During the most recent Y Combinator startup batch, Peakflo stood out to TechCrunch. The company's simple pitch -- Bill.com for Southeast Asia -- fit neatly into the broader narrative of the world increasingly digitizing its workflows and the generally hot market we'd seen for fintech companies.
At the time, we noted that "there are huge revenues to be found in helping companies spend and receive money," adding that Peakflo was likely "ready to raise," having already reached $13,000 worth of monthly recurring revenue (MRR).
So when Peakflo reached out with some fundraising news, we took the call. I spoke with co-founder and CEO Saurabh Chauhan about Peakflo's fundraising, historical growth, plans for its new capital and its revenue targets.
The world versus Excel
If I asked you what software product is the most indispensable to the global economy, what would your answer be? My hunch is that it's Excel, the Microsoft spreadsheet app that has been around longer than the modern internet -- and, let's be clear, has been shipping longer than your scribe has been alive.
Why? Because so very many companies execute business processes inside of Excel (or Sheets, these days) that it's effectively a multitool for business. But as anyone who has actually tried to use a multi-ool to, say, put together anything with more than one screw can attest, it's often better to build something use-case-specific if you want to move more quickly.
Enter Peakflo in the Southeast Asian market, where it is taking on the spreadsheet tools that many businesses use to record their payments and outgoing invoices. The CFO suite used to be a Microsoft Office license, I suppose. Things have changed.

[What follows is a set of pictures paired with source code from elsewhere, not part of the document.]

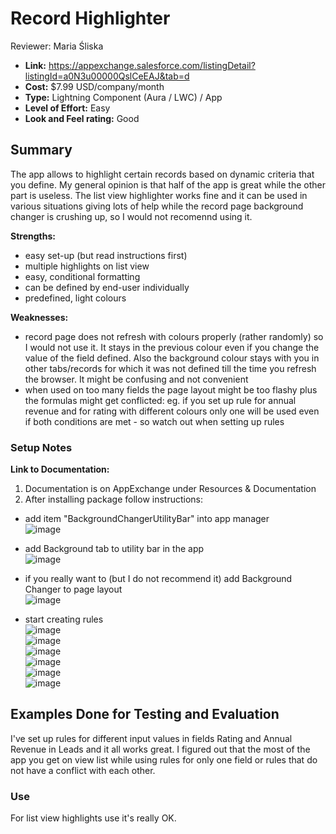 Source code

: # Record Highlighter

Reviewer: Maria Śliska

* **Link:** https://appexchange.salesforce.com/listingDetail?listingId=a0N3u00000QslCeEAJ&tab=d
* **Cost:** $7.99 USD/company/month
* **Type:** Lightning Component (Aura / LWC) / App
* **Level of Effort:** Easy
* **Look and Feel rating:** Good

## Summary

The app allows to highlight certain records based on dynamic criteria that you define. My general opinion is that half of the app is great while the other part is useless. The list view highlighter works fine and it can be used in various situations giving lots of help while the record page background changer is crushing up, so I would not recomennd using it. 

**Strengths:**
- easy set-up (but read instructions first)
- multiple highlights on list view
- easy, conditional formatting
- can be defined by end-user individually
- predefined, light colours

**Weaknesses:**
- record page does not refresh with colours properly (rather randomly) so I would not use it. It stays in the previous colour even if you change the value of the field defined. Also the background colour stays with you in other tabs/records for which it was not defined till the time you refresh the browser. It might be confusing and not convenient 
- when used on too many fields the page layout might be too flashy plus the formulas might get conflicted: eg. if you set up rule for annual revenue and for rating with different colours only one will be used even if both conditions are met - so watch out when setting up rules  


### Setup Notes

**Link to Documentation:**  

1. Documentation is on AppExchange under Resources & Documentation  
2. After installing package follow instructions:  

- add item "BackgroundChangerUtilityBar" into app manager  
![image](https://user-images.githubusercontent.com/122496928/228957913-fb479896-9ca7-4ccb-8e25-a7bf4345a4cc.png)  

- add Background tab to utility bar in the app  
![image](https://user-images.githubusercontent.com/122496928/228958963-a88aa1b6-f479-49db-90ec-bf7ba7bae73f.png)  

- if you really want to (but I do not recommend it) add Background Changer to page layout  
![image](https://user-images.githubusercontent.com/122496928/228958610-695c8799-2fd4-43f6-8386-24c627fe417a.png)

- start creating rules  
![image](https://user-images.githubusercontent.com/122496928/228959346-a882b8dc-6e6d-4526-911f-4cf6cb8864c3.png)  
![image](https://user-images.githubusercontent.com/122496928/228959450-09467a2a-0b40-45df-aa80-eba90ec7f797.png)  
![image](https://user-images.githubusercontent.com/122496928/228959535-29e326b8-4175-4a36-9c16-52418df10d88.png)  
![image](https://user-images.githubusercontent.com/122496928/228959592-6b3e0f3c-c73e-4575-9d43-611f9b4dbaa7.png)  
![image](https://user-images.githubusercontent.com/122496928/228959976-296723e9-a4c1-4f79-a35f-ab85b281caa3.png)  
![image](https://user-images.githubusercontent.com/122496928/228960420-31f8be4b-9e21-4c25-8a6d-49c223ce59b4.png)


## Examples Done for Testing and Evaluation
I've set up rules for different input values in fields Rating and Annual Revenue in Leads and it all works great. I figured out that the most of the app you get on view list while using rules for only one field or rules that do not have a conflict with each other.

### Use
For list view highlights use it's really OK.
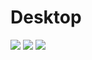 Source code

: # Desktop   

![](https://github.com/Stas-inside/Config_for_Microsoft_Visual_Studio/blob/main/Photoes/Screenshot%20(35).png)
![](https://github.com/Stas-inside/Config_for_Microsoft_Visual_Studio/blob/main/Photoes/Screenshot%20(34).png)
![](https://github.com/Stas-inside/Config_for_Microsoft_Visual_Studio/blob/main/Photoes/Screenshot%20(145).png)
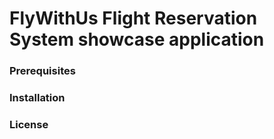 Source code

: # FlyWithUs Flight Reservation System showcase application  

### Prerequisites


### Installation

### License
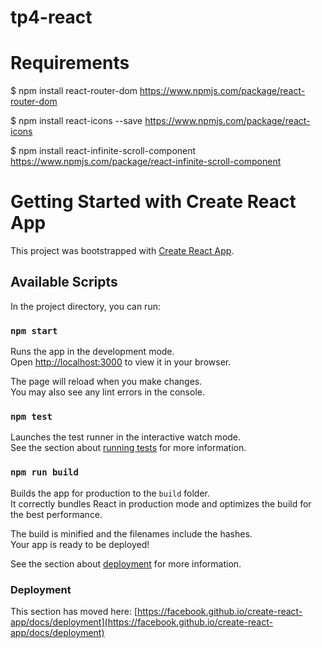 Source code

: # tp4-react

<!-- - <a href="https://martin-b-07e5.github.io/movies-react-v5/" title="tp4-react-v5" target="_blank">martin-b-07e5.github.io/movies-react-v5/</a> -->


# Requirements

$ npm install react-router-dom
https://www.npmjs.com/package/react-router-dom

$ npm install react-icons --save
https://www.npmjs.com/package/react-icons

$ npm install react-infinite-scroll-component
https://www.npmjs.com/package/react-infinite-scroll-component


# Getting Started with Create React App

This project was bootstrapped with [Create React App](https://github.com/facebook/create-react-app).

## Available Scripts

In the project directory, you can run:

### `npm start`

Runs the app in the development mode.\
Open [http://localhost:3000](http://localhost:3000) to view it in your browser.

The page will reload when you make changes.\
You may also see any lint errors in the console.

### `npm test`

Launches the test runner in the interactive watch mode.\
See the section about [running tests](https://facebook.github.io/create-react-app/docs/running-tests) for more information.

### `npm run build`

Builds the app for production to the `build` folder.\
It correctly bundles React in production mode and optimizes the build for the best performance.

The build is minified and the filenames include the hashes.\
Your app is ready to be deployed!

See the section about [deployment](https://facebook.github.io/create-react-app/docs/deployment) for more information.


### Deployment

This section has moved here: [https://facebook.github.io/create-react-app/docs/deployment](https://facebook.github.io/create-react-app/docs/deployment)
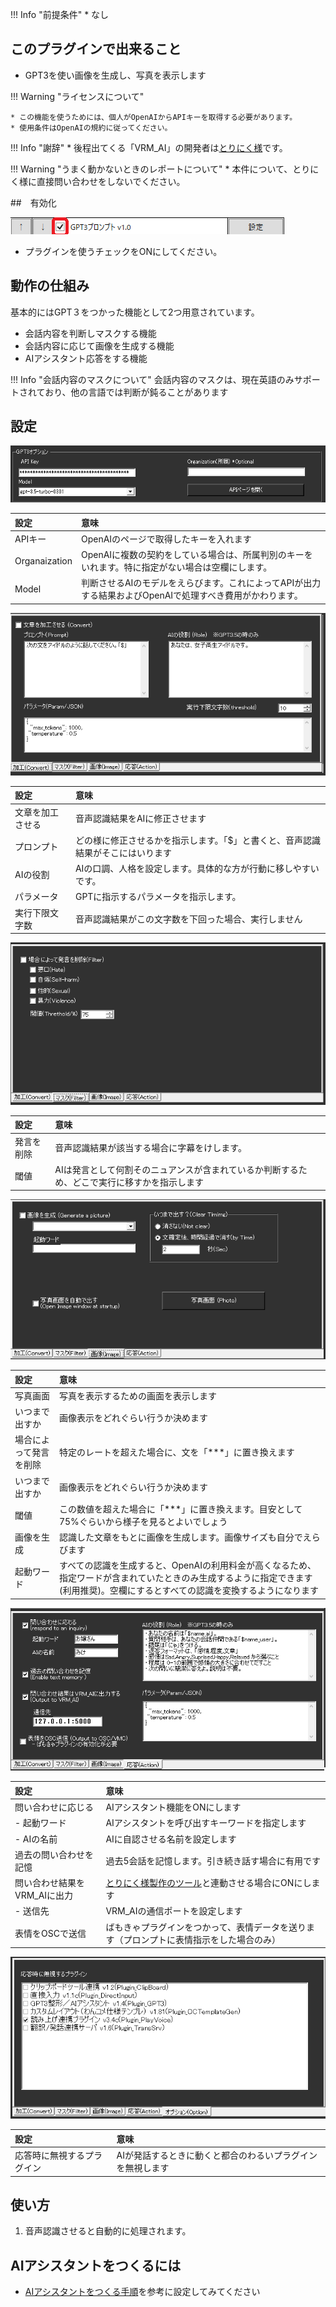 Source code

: !!! Info "前提条件"
    * なし

## このプラグインで出来ること

* GPT3を使い画像を生成し、写真を表示します

!!! Warning "ライセンスについて"

    * この機能を使うためには、個人がOpenAIからAPIキーを取得する必要があります。
    * 使用条件はOpenAIの規約に従ってください。

!!! Info "謝辞"
    * 後程出てくる「VRM_AI」の開発者は[とりにく様](https://note.com/tori29umai/n/n81f3dd2343f3)です。

!!! Warning "うまく動かないときのレポートについて"
    * 本件について、とりにく様に直接問い合わせをしないでください。

##　有効化

![再生](images/plugin_gpt3_p1.png)

* プラグインを使うチェックをONにしてください。

## 動作の仕組み

基本的にはGPT３をつかった機能として2つ用意されています。

* 会話内容を判断しマスクする機能
* 会話内容に応じて画像を生成する機能
* AIアシスタント応答をする機能

!!! Info "会話内容のマスクについて"
    会話内容のマスクは、現在英語のみサポートされており、他の言語では判断が鈍ることがあります

## 設定

![再生](images/plugin_gpt3_p2.png)

|設定|意味|
|:--|:---|
|APIキー| OpenAIのページで取得したキーを入れます  |
|Organaization| OpenAIに複数の契約をしている場合は、所属判別のキーをいれます。特に指定がない場合は空欄にします。|
|Model|判断させるAIのモデルをえらびます。これによってAPIが出力する結果およびOpenAIで処理すべき費用がかわります。|

![再生](images/plugin_gpt3_p4.png)

|設定|意味|
|:--|:---|
|文章を加工させる|音声認識結果をAIに修正させます|
|プロンプト|どの様に修正させるかを指示します。「$」と書くと、音声認識結果がそこにはいります|
|AIの役割|AIの口調、人格を設定します。具体的な方が行動に移しやすいです。|
|パラメータ|GPTに指示するパラメータを指示します。|
|実行下限文字数|音声認識結果がこの文字数を下回った場合、実行しません|

![再生](images/plugin_gpt3_p3.png)

|設定|意味|
|:--|:---|
|発言を削除|音声認識結果が該当する場合に字幕をけします。|
|閾値|AIは発言として何割そのニュアンスが含まれているか判断するため、どこで実行に移すかを指示します|

![再生](images/plugin_gpt3_p5.png)

|設定|意味|
|:--|:---|
|写真画面|写真を表示するための画面を表示します|
|いつまで出すか|画像表示をどれぐらい行うか決めます|
|場合によって発言を削除|特定のレートを超えた場合に、文を「***」に置き換えます|
|いつまで出すか|画像表示をどれぐらい行うか決めます|
|閾値|この数値を超えた場合に「***」に置き換えます。目安として75%ぐらいから様子を見るとよいでしょう|
|画像を生成|認識した文章をもとに画像を生成します。画像サイズも自分でえらびます|
|起動ワード|すべての認識を生成すると、OpenAIの利用料金が高くなるため、指定ワードが含まれていたときのみ生成するように指定できます(利用推奨)。空欄にするとすべての認識を変換するようになります|

![再生](images/plugin_gpt3_p6.png)

|設定|意味|
|:--|:---|
|問い合わせに応じる|AIアシスタント機能をONにします|
|- 起動ワード|AIアシスタントを呼び出すキーワードを指定します|
|- AIの名前|AIに自認させる名前を設定します|
|過去の問い合わせを記憶|過去5会話を記憶します。引き続き話す場合に有用です|
|問い合わせ結果をVRM_AIに出力|[とりにく様製作のツール](https://note.com/tori29umai/n/n81f3dd2343f3)と連動させる場合にONにします|
|- 送信先|VRM_AIの通信ポートを設定します|
|表情をOSCで送信|ばもきゃプラグインをつかって、表情データを送ります（プロンプトに表情指示をした場合のみ）|

![再生](images/plugin_gpt3_p7.png)

|設定|意味|
|:--|:---|
|応答時に無視するプラグイン|AIが発話するときに動くと都合のわるいプラグインを無視します|
## 使い方

1. 音声認識させると自動的に処理されます。

## AIアシスタントをつくるには

* [AIアシスタントをつくる手順](../cs/cs_aiassistant.md)を参考に設定してみてください
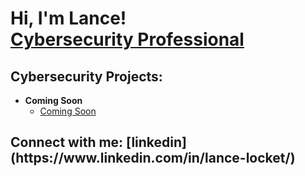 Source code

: <h1>Hi, I'm Lance! <br/><a href="[https://www.linkedin.com/in/lance-lockett/]">Cybersecurity Professional</a></h1>

<h2>Cybersecurity Projects:</h2>

- <b>Coming Soon</b>
  - [Coming Soon](LinkGoesHere)



<h2> Connect with me: [linkedin](https://www.linkedin.com/in/lance-locket/) </h2>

Chauhan estimated that 99% of his company's customers come from Excel-like environments, meaning that as Peakflo grows, it essentially acts as a barometer for the pace of digital transformation in its target market.
Like Bill.com, Peakflo lets companies pay bills and send invoices. In product terms, Peakflo is a collection of services, per Chauhan, including accounts receivable (money in), accounts payable (money out), a payment layer and an integration layer, linking the service to accounting software and some enterprise resource planning. All that takes work to build and maintain, meaning that Peakflo is -- you guessed it -- using its new capital to hire.
How much money has the startup raised? Chauhan said it raised "almost" $1 million back when it was founded in 2021, and another $500,000 from Y Combinator during that period of its life. The rest of the $4.1 million that Peakflow has raised to date came later, in a round that closed a few weeks back. Picking from its investor list, apart from its accelerator backing, Peakflo has attracted capital from Rebel Fund, Soma Capital, Amino Capital and others, including a handful of individually active investors, aka angel investors.
Why are so many different investors putting capital into a startup that is building in a sector that has seen its valuation profile diminished in recent months? Growth, I reckon. According to Chauhan, since its Y Combinator era, Peakflo has added between 10 and 15 customers per month, now counting more than 50. With a recently expanded sales function, the company wants to hit 100 in the next month and reach $1 million in annual recurring revenue (ARR) in early 2023.
With fresh capital, a hiring plan, and a big market to attack, we have set a countdown to that ARR threshold.
Before we go, a little bit more on pricing and margins. You may have noted above that we mentioned a payment layer. If you have been watching the SaaS market over the last few years, your ears should have perked up a bit at that point. Is Peakflo set to grow not only on its software incomes but also due to transaction volume? The model has been popular after all.
The answer, as best as I can tell, is kinda. Per the startup's CEO, the company can drive gross margins of around 85% on its software products, but something more akin to 40% in the payments space. As Peakflo scales its software cost based on payment volume, it scales twice off of more customer activity, but its gross margin differential lays bare why software is such a valuable business category.
More when Peakflo hits seven-figure ARR.